Within the listing below, please copy exactly the lines between the line holding "We can perform" and the line holding "electron transfer mehcanism", inclusive.
** Opening Data for processing block **
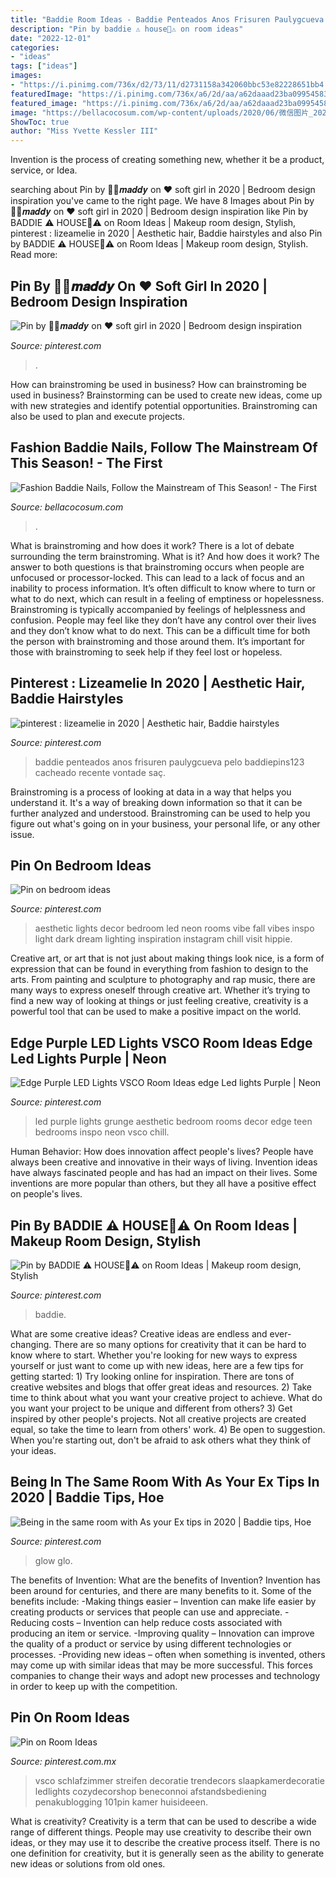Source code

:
 ```yaml
---
title: "Baddie Room Ideas - Baddie Penteados Anos Frisuren Paulygcueva Pelo Baddiepins123 Cacheado Recente Vontade Saç"
description: "Pin by baddie ⚠️ house💞⚠️ on room ideas"
date: "2022-12-01"
categories:
- "ideas"
tags: ["ideas"]
images:
- "https://i.pinimg.com/736x/d2/73/11/d2731158a342060bbc53e82228651bb4.jpg"
featuredImage: "https://i.pinimg.com/736x/a6/2d/aa/a62daaad23ba09954583211960c117b1.jpg"
featured_image: "https://i.pinimg.com/736x/a6/2d/aa/a62daaad23ba09954583211960c117b1.jpg"
image: "https://bellacocosum.com/wp-content/uploads/2020/06/微信图片_20200601041914.jpg"
ShowToc: true
author: "Miss Yvette Kessler III"
---
```



Invention is the process of creating something new, whether it be a product, service, or Idea.

	

		
searching about Pin by 🏳️‍🌈𝒎𝒂𝒅𝒅𝒚 on ♥ soft girl in 2020 | Bedroom design inspiration you've came to the right page. We have 8 Images about Pin by 🏳️‍🌈𝒎𝒂𝒅𝒅𝒚 on ♥ soft girl in 2020 | Bedroom design inspiration like Pin by BADDIE ⚠️ HOUSE💞⚠️ on Room Ideas | Makeup room design, Stylish, pinterest : lizeamelie in 2020 | Aesthetic hair, Baddie hairstyles and also Pin by BADDIE ⚠️ HOUSE💞⚠️ on Room Ideas | Makeup room design, Stylish. Read more:
		
    
## Pin By 🏳️‍🌈𝒎𝒂𝒅𝒅𝒚 On ♥ Soft Girl In 2020 | Bedroom Design Inspiration

<img loading=lazy src="https://i.pinimg.com/originals/c3/70/ea/c370eafed3e35ff3d4566199676c7bf5.jpg" onerror="this.onerror=null;this.src='https://tse1.mm.bing.net/th?id=OIP.SNrixPXHugGNP5KoUNDk8QHaNJ&amp;pid=15.1';" alt="Pin by 🏳️‍🌈𝒎𝒂𝒅𝒅𝒚 on ♥ soft girl in 2020 | Bedroom design inspiration">

_Source: pinterest.com_

>. 

	

How can brainstroming be used in business?
How can brainstroming be used in business? Brainstorming can be used to create new ideas, come up with new strategies and identify potential opportunities. Brainstroming can also be used to plan and execute projects.

    
## Fashion Baddie Nails, Follow The Mainstream Of This Season! - The First

<img loading=lazy src="https://bellacocosum.com/wp-content/uploads/2020/06/微信图片_20200601041914.jpg" onerror="this.onerror=null;this.src='https://tse3.mm.bing.net/th?id=OIP.xhl2yT-qM4P4agKmpOlodAHaKt&amp;pid=15.1';" alt="Fashion Baddie Nails, Follow the Mainstream of This Season! - The First">

_Source: bellacocosum.com_

>. 

	

What is brainstroming and how does it work?
There is a lot of debate surrounding the term brainstroming. What is it? And how does it work? The answer to both questions is that brainstroming occurs when people are unfocused or processor-locked. This can lead to a lack of focus and an inability to process information. It’s often difficult to know where to turn or what to do next, which can result in a feeling of emptiness or hopelessness.
Brainstroming is typically accompanied by feelings of helplessness and confusion. People may feel like they don’t have any control over their lives and they don’t know what to do next. This can be a difficult time for both the person with brainstroming and those around them. It’s important for those with brainstroming to seek help if they feel lost or hopeless.

    
## Pinterest : Lizeamelie In 2020 | Aesthetic Hair, Baddie Hairstyles

<img loading=lazy src="https://i.pinimg.com/736x/d2/73/11/d2731158a342060bbc53e82228651bb4.jpg" onerror="this.onerror=null;this.src='https://tse3.mm.bing.net/th?id=OIP.DNvI6VdCMY7mWlKmnCNaeQHaHa&amp;pid=15.1';" alt="pinterest : lizeamelie in 2020 | Aesthetic hair, Baddie hairstyles">

_Source: pinterest.com_

>baddie penteados anos frisuren paulygcueva pelo baddiepins123 cacheado recente vontade saç. 

	

Brainstroming is a process of looking at data in a way that helps you understand it. It's a way of breaking down information so that it can be further analyzed and understood. Brainstroming can be used to help you figure out what's going on in your business, your personal life, or any other issue.

    
## Pin On Bedroom Ideas

<img loading=lazy src="https://i.pinimg.com/originals/e0/f8/66/e0f86625e6e35842226d4569770fcaa8.jpg" onerror="this.onerror=null;this.src='https://tse2.mm.bing.net/th?id=OIP.bDnlJahRinlWULcOfjK3cAHaJ4&amp;pid=15.1';" alt="Pin on bedroom ideas">

_Source: pinterest.com_

>aesthetic lights decor bedroom led neon rooms vibe fall vibes inspo light dark dream lighting inspiration instagram chill visit hippie. 

	

Creative art, or art that is not just about making things look nice, is a form of expression that can be found in everything from fashion to design to the arts. From painting and sculpture to photography and rap music, there are many ways to express oneself through creative art. Whether it’s trying to find a new way of looking at things or just feeling creative, creativity is a powerful tool that can be used to make a positive impact on the world.

    
## Edge Purple LED Lights VSCO Room Ideas Edge Led Lights Purple | Neon

<img loading=lazy src="https://i.pinimg.com/originals/20/d3/dc/20d3dc007fbee69bd423b807d444570b.jpg" onerror="this.onerror=null;this.src='https://tse4.mm.bing.net/th?id=OIP.0i4-T0gN7Im0q5jtgd9lBgHaHN&amp;pid=15.1';" alt="Edge Purple LED Lights VSCO Room Ideas edge Led lights Purple | Neon">

_Source: pinterest.com_

>led purple lights grunge aesthetic bedroom rooms decor edge teen bedrooms inspo neon vsco chill. 

	

Human Behavior: How does innovation affect people's lives?
People have always been creative and innovative in their ways of living. Invention ideas have always fascinated people and has had an impact on their lives. Some inventions are more popular than others, but they all have a positive effect on people's lives.

    
## Pin By BADDIE ⚠️ HOUSE💞⚠️ On Room Ideas | Makeup Room Design, Stylish

<img loading=lazy src="https://i.pinimg.com/736x/38/29/0f/38290f407117c5db3f7866bac0c60d1d.jpg" onerror="this.onerror=null;this.src='https://tse1.mm.bing.net/th?id=OIP.9g2aYvPfaVTJpDRm6R6DkgHaKw&amp;pid=15.1';" alt="Pin by BADDIE ⚠️ HOUSE💞⚠️ on Room Ideas | Makeup room design, Stylish">

_Source: pinterest.com_

>baddie. 

	

What are some creative ideas?
Creative ideas are endless and ever-changing. There are so many options for creativity that it can be hard to know where to start. Whether you're looking for new ways to express yourself or just want to come up with new ideas, here are a few tips for getting started: 1) Try looking online for inspiration. There are tons of creative websites and blogs that offer great ideas and resources. 2) Take time to think about what you want your creative project to achieve. What do you want your project to be unique and different from others? 3) Get inspired by other people's projects. Not all creative projects are created equal, so take the time to learn from others' work. 4) Be open to suggestion. When you're starting out, don't be afraid to ask others what they think of your ideas.

    
## Being In The Same Room With As Your Ex Tips In 2020 | Baddie Tips, Hoe

<img loading=lazy src="https://i.pinimg.com/736x/74/f9/c2/74f9c2051f99e8b5a5358b31db4569c7.jpg" onerror="this.onerror=null;this.src='https://tse2.mm.bing.net/th?id=OIP.kg50dPblMC1YpfQ5YeFYuwHaJQ&amp;pid=15.1';" alt="Being in the same room with As your Ex tips in 2020 | Baddie tips, Hoe">

_Source: pinterest.com_

>glow glo. 

	

The benefits of Invention: What are the benefits of Invention?
Invention has been around for centuries, and there are many benefits to it. Some of the benefits include: 
-Making things easier – Invention can make life easier by creating products or services that people can use and appreciate. 
-Reducing costs – Invention can help reduce costs associated with producing an item or service. 
-Improving quality – Innovation can improve the quality of a product or service by using different technologies or processes. 
-Providing new ideas – often when something is invented, others may come up with similar ideas that may be more successful. This forces companies to change their ways and adopt new processes and technology in order to keep up with the competition.

    
## Pin On Room Ideas

<img loading=lazy src="https://i.pinimg.com/736x/a6/2d/aa/a62daaad23ba09954583211960c117b1.jpg" onerror="this.onerror=null;this.src='https://tse3.mm.bing.net/th?id=OIP.Cos6JWzhIvvXldgMbBbdagHaJ0&amp;pid=15.1';" alt="Pin on Room Ideas">

_Source: pinterest.com.mx_

>vsco schlafzimmer streifen decoratie trendecors slaapkamerdecoratie ledlights cozydecorshop beneconnoi afstandsbediening penakublogging 101pin kamer huisideeen. 

	

What is creativity?
Creativity is a term that can be used to describe a wide range of different things. People may use creativity to describe their own ideas, or they may use it to describe the creative process itself. There is no one definition for creativity, but it is generally seen as the ability to generate new ideas or solutions from old ones.

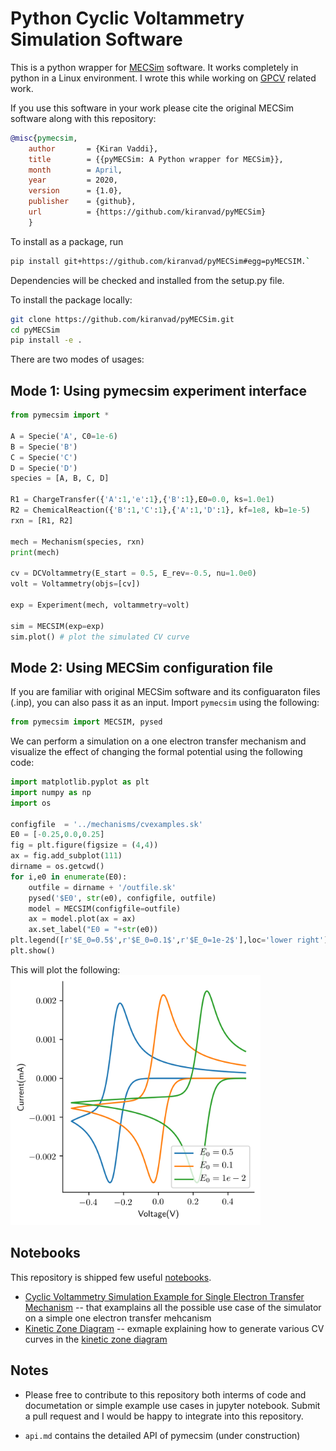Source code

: Python Cyclic Voltammetry Simulation Software
=======================================
This is a python wrapper for [MECSim](http://www.garethkennedy.net/MECSim.html) software.
It works completely in python in a Linux environment. I wrote this while working on [GPCV](https://github.com/kiranvad/gpcv) related work. 

If you use this software in your work please cite the original MECSim software along with this repository:
```bibtex
@misc{pymecsim,
    author       = {Kiran Vaddi},
    title        = {{pyMECSim: A Python wrapper for MECSim}},
    month        = April,
    year         = 2020,
    version      = {1.0},
    publisher    = {github},
    url          = {https://github.com/kiranvad/pyMECSim}
    }
```
To install as a package, run 
```bash
pip install git+https://github.com/kiranvad/pyMECSim#egg=pyMECSIM.` 
```
Dependencies will be checked and installed from the setup.py file.

To install the package locally:
```bash
git clone https://github.com/kiranvad/pyMECSim.git
cd pyMECSim
pip install -e .

```
There are two modes of usages:

## Mode 1: Using pymecsim experiment interface
```python
from pymecsim import * 

A = Specie('A', C0=1e-6)
B = Specie('B')
C = Specie('C')
D = Specie('D')
species = [A, B, C, D]

R1 = ChargeTransfer({'A':1,'e':1},{'B':1},E0=0.0, ks=1.0e1)
R2 = ChemicalReaction({'B':1,'C':1},{'A':1,'D':1}, kf=1e8, kb=1e-5)
rxn = [R1, R2]

mech = Mechanism(species, rxn)
print(mech)

cv = DCVoltammetry(E_start = 0.5, E_rev=-0.5, nu=1.0e0)
volt = Voltammetry(objs=[cv])

exp = Experiment(mech, voltammetry=volt)

sim = MECSIM(exp=exp)
sim.plot() # plot the simulated CV curve
```

## Mode 2: Using MECSim configuration file
If you are familiar with original MECSim software and its configuaraton files (.inp), you can also pass it as an input.
Import `pymecsim` using the following: 
```python
from pymecsim import MECSIM, pysed
```
We can perform a simulation on a one electron transfer mechanism and visualize the effect of changing the formal potential using the following code:

```python
import matplotlib.pyplot as plt
import numpy as np
import os

configfile  = '../mechanisms/cvexamples.sk'
E0 = [-0.25,0.0,0.25]
fig = plt.figure(figsize = (4,4))
ax = fig.add_subplot(111)
dirname = os.getcwd()
for i,e0 in enumerate(E0):
    outfile = dirname + '/outfile.sk'
    pysed('$E0', str(e0), configfile, outfile)
    model = MECSIM(configfile=outfile)
    ax = model.plot(ax = ax)
    ax.set_label("E0 = "+str(e0))
plt.legend([r'$E_0=0.5$',r'$E_0=0.1$',r'$E_0=1e-2$'],loc='lower right')
plt.show()
```

This will plot the following:
<img src="notebooks/cvexample.png" width="400">


## Notebooks
This repository is shipped few useful [notebooks](https://github.com/kiranvad/pyMECSim/tree/master/notebooks).
* [Cyclic Voltammetry Simulation Example for Single Electron Transfer Mechanism](https://github.com/kiranvad/pyMECSim/blob/master/notebooks/Cyclic%20Voltammetry%20Simulation%20Example%20for%20Single%20Electron%20Transfer%20Mechanism.ipynb) -- that examplains all the possible use case of the simulator on a simple one electron transfer mehcanism
* [Kinetic Zone Diagram](https://github.com/kiranvad/pyMECSim/blob/master/notebooks/Kinetic%20Zone%20%Diagram.ipynb) -- exmaple explaining how to generate various CV curves in the [kinetic zone diagram](https://www.nature.com/articles/s41570-017-0039/figures/2)


## Notes
* Please free to contribute to this repository both interms of code and documetation or simple example use cases in jupyter notebook. 
Submit a pull request and I would be happy to integrate into this repository.

* `api.md` contains the detailed API of pymecsim (under construction)









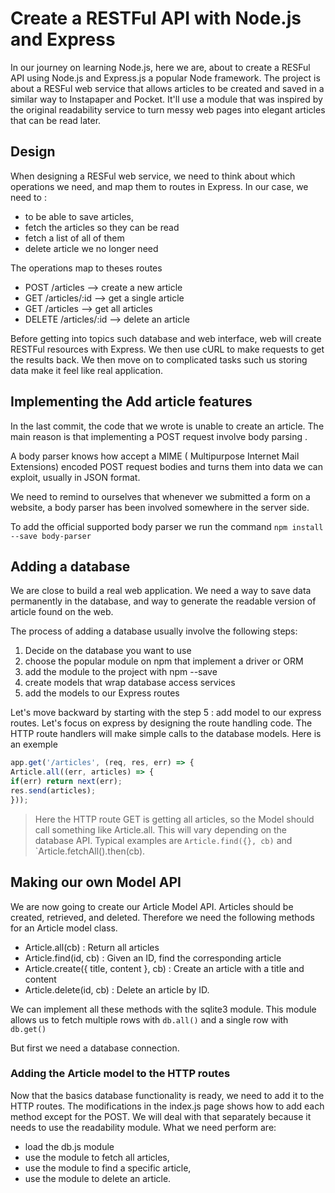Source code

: 
# Create a RESTFul API with Node.js and Express

In our journey on learning Node.js, here we are, about to create a RESFul API using Node.js and Express.js a popular Node framework.
The project is about a RESFul web service that allows articles to be created and saved in a similar way to Instapaper and Pocket. It'll use a module that was inspired by the original readability service to turn messy web pages into elegant articles that can be read later.

## Design

When designing a RESFul web service, we need to think about which operations we need, and map them to routes in Express. In our case, we need to :

- to be able to save articles,
- fetch the articles so they can be read
- fetch a list of all of them
- delete article we no longer need

The operations map to theses routes

- POST /articles         --> create a new article
- GET /articles/:id      --> get a single article
- GET /articles          --> get all articles
- DELETE /articles/:id   --> delete an article
  
Before getting into topics such database and web interface, web will create RESTFul resources with Express.
We then use cURL to make requests to get the results back. We then move on to complicated tasks such us storing data make it feel like real application.

## Implementing the Add article features

In the last commit, the code that we wrote is unable to create an article. The main reason is that implementing a POST request involve body parsing .

A body parser knows how accept a MIME ( Multipurpose Internet Mail Extensions) encoded POST request bodies and turns them into data we can exploit, usually in JSON format.

We need to remind to ourselves that whenever we submitted a form on a website, a body parser has been involved somewhere in the server side.

To add the official supported body parser we run the command
`npm install --save body-parser`

## Adding a database

We are close to build a real web application. We need a way to save data permanently in the database,
and way to generate the readable version of article found on the web.

The process of adding a database usually involve the following steps:

1. Decide on the database you want to use
2. choose the popular module on npm that implement a driver or ORM
3. add the module to the project with npm --save
4. create models that wrap database access services
5. add the models to our Express routes

Let's move backward by starting with the step 5 : add model to our express routes.
Let's focus on express by designing the route handling code. The HTTP route handlers will make simple calls to the database models. Here is an exemple

```js
app.get('/articles', (req, res, err) => {
Article.all((err, articles) => {
if(err) return next(err);
res.send(articles);
}));
```

> Here the HTTP route GET is getting all articles, so the Model should call something like Article.all. This will vary depending on the database API. Typical examples are `Article.find({}, cb)` and `Article.fetchAll().then(cb).

## Making our own Model API

We are now going to create our Article Model API. Articles should be created, retrieved, and deleted. Therefore we need the following methods for an Article model class.

- Article.all(cb)  : Return all articles
- Article.find(id, cb) : Given an ID, find the corresponding article
- Article.create({ title, content }, cb) : Create an article with a title and content
- Article.delete(id, cb) : Delete an article by ID.

We can implement all these methods with the sqlite3 module. This module allows us to fetch multiple rows with `db.all()` and a single row with `db.get()`

But first we need a database connection.

### Adding the Article model to the HTTP routes

Now that the basics database functionality is ready, we need to add it to the HTTP routes. The modifications in the index.js page shows how to add each method except for the  POST. We will deal with that separately because it needs to use the readability module. What we need perform are:

- load the db.js module
- use the module to fetch all articles,
- use the module to find a specific article,
- use the module to delete an article.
** Closing Data for processing block **
= Completed exercise =
We can perform a simulation on a one electron transfer mechanism and visualize the effect of changing the formal potential using the following code:

```python
import matplotlib.pyplot as plt
import numpy as np
import os

configfile  = '../mechanisms/cvexamples.sk'
E0 = [-0.25,0.0,0.25]
fig = plt.figure(figsize = (4,4))
ax = fig.add_subplot(111)
dirname = os.getcwd()
for i,e0 in enumerate(E0):
    outfile = dirname + '/outfile.sk'
    pysed('$E0', str(e0), configfile, outfile)
    model = MECSIM(configfile=outfile)
    ax = model.plot(ax = ax)
    ax.set_label("E0 = "+str(e0))
plt.legend([r'$E_0=0.5$',r'$E_0=0.1$',r'$E_0=1e-2$'],loc='lower right')
plt.show()
```

This will plot the following:
<img src="notebooks/cvexample.png" width="400">


## Notebooks
This repository is shipped few useful [notebooks](https://github.com/kiranvad/pyMECSim/tree/master/notebooks).
* [Cyclic Voltammetry Simulation Example for Single Electron Transfer Mechanism](https://github.com/kiranvad/pyMECSim/blob/master/notebooks/Cyclic%20Voltammetry%20Simulation%20Example%20for%20Single%20Electron%20Transfer%20Mechanism.ipynb) -- that examplains all the possible use case of the simulator on a simple one electron transfer mehcanism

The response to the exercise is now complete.